Search term "expect": copy each line of the records that contains it.
◆ ◆ ◆ ◆ ◆ ◆ ◆
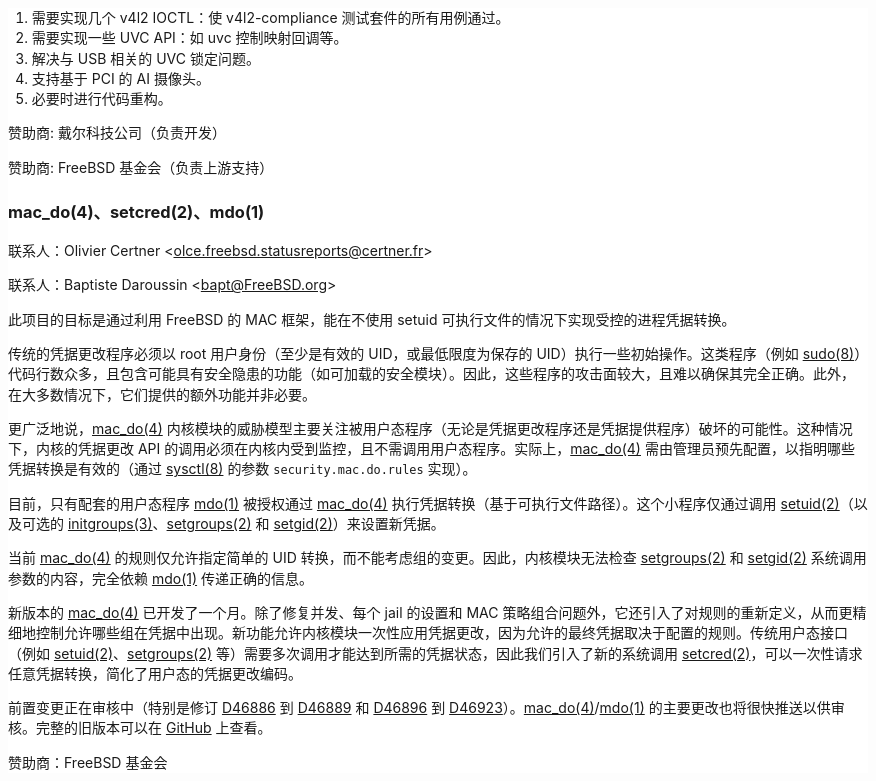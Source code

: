 1. 需要实现几个 v4l2 IOCTL：使 v4l2-compliance 测试套件的所有用例通过。
2. 需要实现一些 UVC API：如 uvc 控制映射回调等。
3. 解决与 USB 相关的 UVC 锁定问题。
4. 支持基于 PCI 的 AI 摄像头。
5. 必要时进行代码重构。

赞助商: 戴尔科技公司（负责开发）

赞助商: FreeBSD 基金会（负责上游支持）

### mac_do(4)、setcred(2)、mdo(1)

联系人：Olivier Certner <[olce.freebsd.statusreports@certner.fr](mailto:olce.freebsd.statusreports@certner.fr)>

联系人：Baptiste Daroussin <[bapt@FreeBSD.org](mailto:bapt@FreeBSD.org)>

此项目的目标是通过利用 FreeBSD 的 MAC 框架，能在不使用 setuid 可执行文件的情况下实现受控的进程凭据转换。

传统的凭据更改程序必须以 root 用户身份（至少是有效的 UID，或最低限度为保存的 UID）执行一些初始操作。这类程序（例如 [sudo(8)](https://man.freebsd.org/cgi/man.cgi?query=sudo&sektion=8&format=html)）代码行数众多，且包含可能具有安全隐患的功能（如可加载的安全模块）。因此，这些程序的攻击面较大，且难以确保其完全正确。此外，在大多数情况下，它们提供的额外功能并非必要。

更广泛地说，[mac_do(4)](https://man.freebsd.org/cgi/man.cgi?query=mac_do&sektion=4&format=html) 内核模块的威胁模型主要关注被用户态程序（无论是凭据更改程序还是凭据提供程序）破坏的可能性。这种情况下，内核的凭据更改 API 的调用必须在内核内受到监控，且不需调用用户态程序。实际上，[mac_do(4)](https://man.freebsd.org/cgi/man.cgi?query=mac_do&sektion=4&format=html) 需由管理员预先配置，以指明哪些凭据转换是有效的（通过 [sysctl(8)](https://man.freebsd.org/cgi/man.cgi?query=sysctl&sektion=8&format=html) 的参数 `security.mac.do.rules` 实现）。

目前，只有配套的用户态程序 [mdo(1)](https://man.freebsd.org/cgi/man.cgi?query=mdo&sektion=1&format=html) 被授权通过 [mac_do(4)](https://man.freebsd.org/cgi/man.cgi?query=mac_do&sektion=4&format=html) 执行凭据转换（基于可执行文件路径）。这个小程序仅通过调用 [setuid(2)](https://man.freebsd.org/cgi/man.cgi?query=setuid&sektion=2&format=html)（以及可选的 [initgroups(3)](https://man.freebsd.org/cgi/man.cgi?query=initgroups&sektion=3&format=html)、[setgroups(2)](https://man.freebsd.org/cgi/man.cgi?query=setgroups&sektion=2&format=html) 和 [setgid(2)](https://man.freebsd.org/cgi/man.cgi?query=setgid&sektion=2&format=html)）来设置新凭据。

当前 [mac_do(4)](https://man.freebsd.org/cgi/man.cgi?query=mac_do&sektion=4&format=html) 的规则仅允许指定简单的 UID 转换，而不能考虑组的变更。因此，内核模块无法检查 [setgroups(2)](https://man.freebsd.org/cgi/man.cgi?query=setgroups&sektion=2&format=html) 和 [setgid(2)](https://man.freebsd.org/cgi/man.cgi?query=setgid&sektion=2&format=html) 系统调用参数的内容，完全依赖 [mdo(1)](https://man.freebsd.org/cgi/man.cgi?query=mdo&sektion=1&format=html) 传递正确的信息。

新版本的 [mac_do(4)](https://man.freebsd.org/cgi/man.cgi?query=mac_do&sektion=4&format=html) 已开发了一个月。除了修复并发、每个 jail 的设置和 MAC 策略组合问题外，它还引入了对规则的重新定义，从而更精细地控制允许哪些组在凭据中出现。新功能允许内核模块一次性应用凭据更改，因为允许的最终凭据取决于配置的规则。传统用户态接口（例如 [setuid(2)](https://man.freebsd.org/cgi/man.cgi?query=setuid&sektion=2&format=html)、[setgroups(2)](https://man.freebsd.org/cgi/man.cgi?query=setgroups&sektion=2&format=html) 等）需要多次调用才能达到所需的凭据状态，因此我们引入了新的系统调用 [setcred(2)](https://man.freebsd.org/cgi/man.cgi?query=setcred&sektion=2&format=html)，可以一次性请求任意凭据转换，简化了用户态的凭据更改编码。

前置变更正在审核中（特别是修订 [D46886](https://reviews.freebsd.org/D46886) 到 [D46889](https://reviews.freebsd.org/D46889) 和 [D46896](https://reviews.freebsd.org/D46896) 到 [D46923](https://reviews.freebsd.org/D46923)）。[mac_do(4)](https://man.freebsd.org/cgi/man.cgi?query=mac_do&sektion=4&format=html)/[mdo(1)](https://man.freebsd.org/cgi/man.cgi?query=mdo&sektion=1&format=html) 的主要更改也将很快推送以供审核。完整的旧版本可以在 [GitHub](https://github.com/OlCe2/freebsd-src/tree/oc-mac_do) 上查看。

赞助商：FreeBSD 基金会
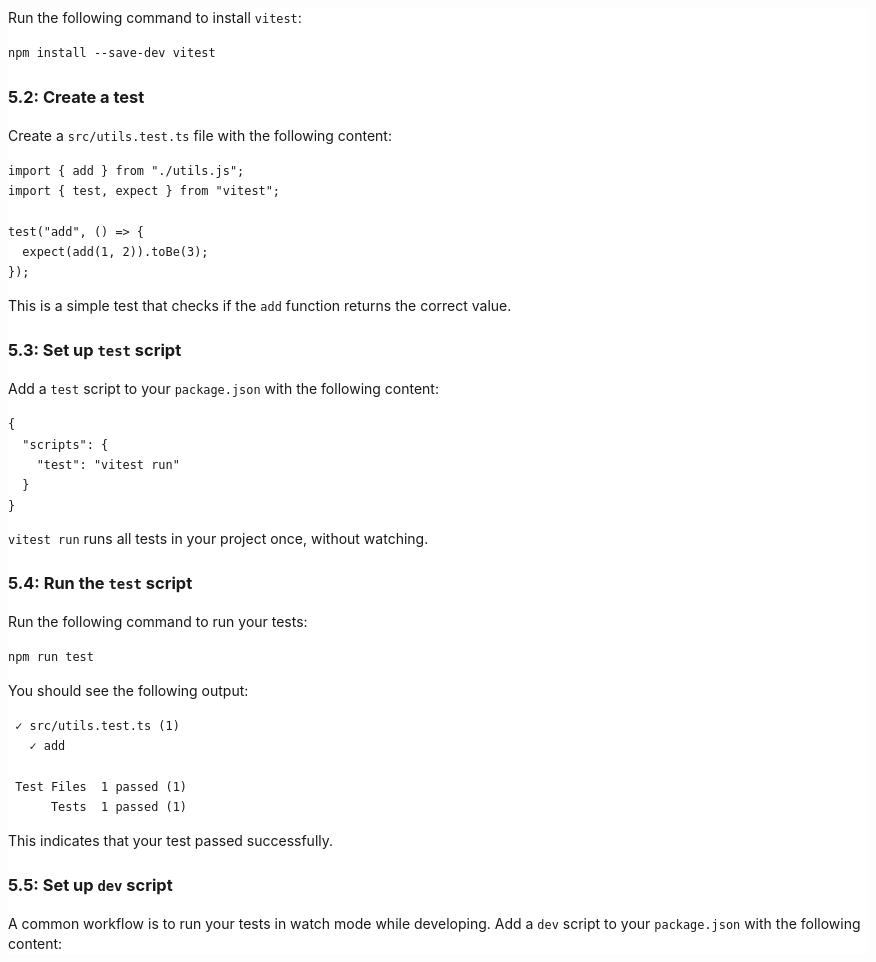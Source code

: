 Run the following command to install `vitest`:

```
npm install --save-dev vitest
```

### 5.2: Create a test

Create a `src/utils.test.ts` file with the following content:

```
import { add } from "./utils.js";
import { test, expect } from "vitest";

test("add", () => {
  expect(add(1, 2)).toBe(3);
});
```

This is a simple test that checks if the `add` function returns the correct value.

### 5.3: Set up `test` script

Add a `test` script to your `package.json` with the following content:

```
{
  "scripts": {
    "test": "vitest run"
  }
}
```

`vitest run` runs all tests in your project once, without watching.

### 5.4: Run the `test` script

Run the following command to run your tests:

```
npm run test
```

You should see the following output:

```
 ✓ src/utils.test.ts (1)
   ✓ add

 Test Files  1 passed (1)
      Tests  1 passed (1)
```

This indicates that your test passed successfully.

### 5.5: Set up `dev` script

A common workflow is to run your tests in watch mode while developing. Add a `dev` script to your `package.json` with the following content:
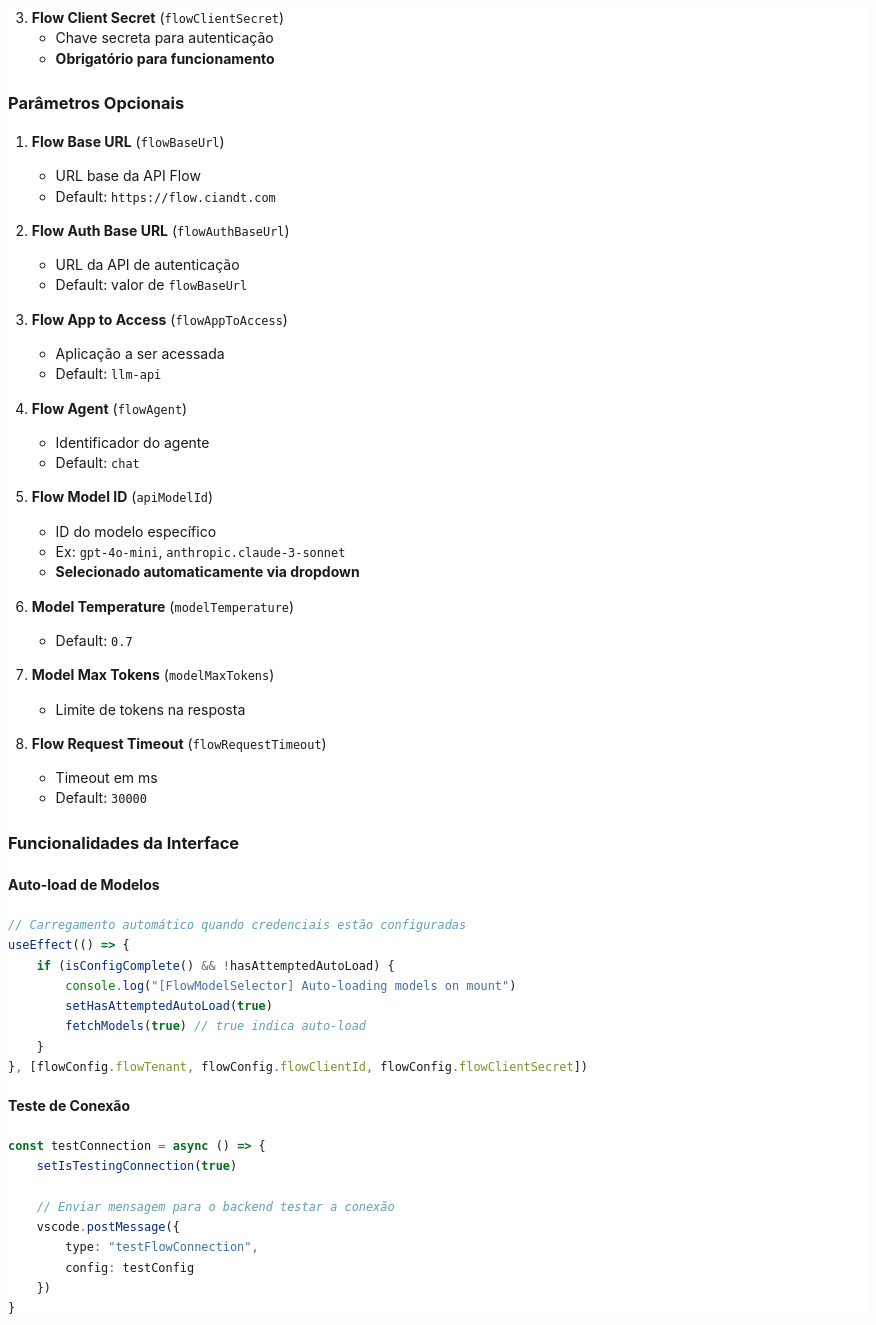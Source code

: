 3. **Flow Client Secret** (`flowClientSecret`)
   - Chave secreta para autenticação
   - **Obrigatório para funcionamento**

### Parâmetros Opcionais

1. **Flow Base URL** (`flowBaseUrl`)
   - URL base da API Flow
   - Default: `https://flow.ciandt.com`

2. **Flow Auth Base URL** (`flowAuthBaseUrl`)
   - URL da API de autenticação
   - Default: valor de `flowBaseUrl`

3. **Flow App to Access** (`flowAppToAccess`)
   - Aplicação a ser acessada
   - Default: `llm-api`

4. **Flow Agent** (`flowAgent`)
   - Identificador do agente
   - Default: `chat`

5. **Flow Model ID** (`apiModelId`)
   - ID do modelo específico
   - Ex: `gpt-4o-mini`, `anthropic.claude-3-sonnet`
   - **Selecionado automaticamente via dropdown**

6. **Model Temperature** (`modelTemperature`)
   - Default: `0.7`

7. **Model Max Tokens** (`modelMaxTokens`)
   - Limite de tokens na resposta

8. **Flow Request Timeout** (`flowRequestTimeout`)
   - Timeout em ms
   - Default: `30000`

### Funcionalidades da Interface

#### Auto-load de Modelos
```typescript
// Carregamento automático quando credenciais estão configuradas
useEffect(() => {
    if (isConfigComplete() && !hasAttemptedAutoLoad) {
        console.log("[FlowModelSelector] Auto-loading models on mount")
        setHasAttemptedAutoLoad(true)
        fetchModels(true) // true indica auto-load
    }
}, [flowConfig.flowTenant, flowConfig.flowClientId, flowConfig.flowClientSecret])
```

#### Teste de Conexão
```typescript
const testConnection = async () => {
    setIsTestingConnection(true)

    // Enviar mensagem para o backend testar a conexão
    vscode.postMessage({
        type: "testFlowConnection",
        config: testConfig
    })
}
```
◆ ◆ ◆ ◆ ◆ ◆ ◆
## [Task result]
import { test, expect } from "vitest";
  expect(add(1, 2)).toBe(3);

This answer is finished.